===== Records shown

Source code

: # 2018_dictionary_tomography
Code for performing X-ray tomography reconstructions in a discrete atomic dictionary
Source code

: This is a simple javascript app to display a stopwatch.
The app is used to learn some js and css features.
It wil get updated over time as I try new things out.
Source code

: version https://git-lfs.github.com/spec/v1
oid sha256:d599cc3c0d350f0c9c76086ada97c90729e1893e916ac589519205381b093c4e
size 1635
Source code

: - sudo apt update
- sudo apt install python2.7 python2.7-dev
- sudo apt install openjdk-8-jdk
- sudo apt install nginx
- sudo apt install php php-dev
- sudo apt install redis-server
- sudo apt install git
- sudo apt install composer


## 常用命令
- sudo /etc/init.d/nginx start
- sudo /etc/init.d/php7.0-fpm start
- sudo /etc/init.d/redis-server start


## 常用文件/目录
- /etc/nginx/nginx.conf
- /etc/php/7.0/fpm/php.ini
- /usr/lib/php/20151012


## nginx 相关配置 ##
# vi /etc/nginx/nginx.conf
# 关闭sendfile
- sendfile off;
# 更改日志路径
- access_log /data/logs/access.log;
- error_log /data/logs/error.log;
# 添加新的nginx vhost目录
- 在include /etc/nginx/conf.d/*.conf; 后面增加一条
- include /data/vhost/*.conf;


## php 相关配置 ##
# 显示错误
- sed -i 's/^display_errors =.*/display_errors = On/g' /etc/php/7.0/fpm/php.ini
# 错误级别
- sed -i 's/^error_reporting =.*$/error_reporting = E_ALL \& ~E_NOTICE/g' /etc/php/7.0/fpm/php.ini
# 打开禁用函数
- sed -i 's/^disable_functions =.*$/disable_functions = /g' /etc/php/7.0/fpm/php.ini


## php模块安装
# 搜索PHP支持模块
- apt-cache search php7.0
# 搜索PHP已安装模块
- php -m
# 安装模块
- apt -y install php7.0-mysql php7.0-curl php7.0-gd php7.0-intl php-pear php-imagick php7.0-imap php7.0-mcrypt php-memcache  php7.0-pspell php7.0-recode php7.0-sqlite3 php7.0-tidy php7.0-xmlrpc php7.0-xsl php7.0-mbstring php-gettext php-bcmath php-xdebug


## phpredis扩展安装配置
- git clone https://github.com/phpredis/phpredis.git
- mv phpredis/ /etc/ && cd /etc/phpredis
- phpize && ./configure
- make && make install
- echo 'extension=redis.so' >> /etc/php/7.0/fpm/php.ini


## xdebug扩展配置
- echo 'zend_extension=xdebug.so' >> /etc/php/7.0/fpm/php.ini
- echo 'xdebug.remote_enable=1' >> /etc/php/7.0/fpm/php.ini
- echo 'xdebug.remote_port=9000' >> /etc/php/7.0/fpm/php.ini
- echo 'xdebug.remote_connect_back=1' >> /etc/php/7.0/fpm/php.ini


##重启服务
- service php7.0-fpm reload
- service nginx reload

==========

Action item: Track down every line in the entries that includes the string "data", and copy it.

Response to this task:
- access_log /data/logs/access.log;
- error_log /data/logs/error.log;
- include /data/vhost/*.conf;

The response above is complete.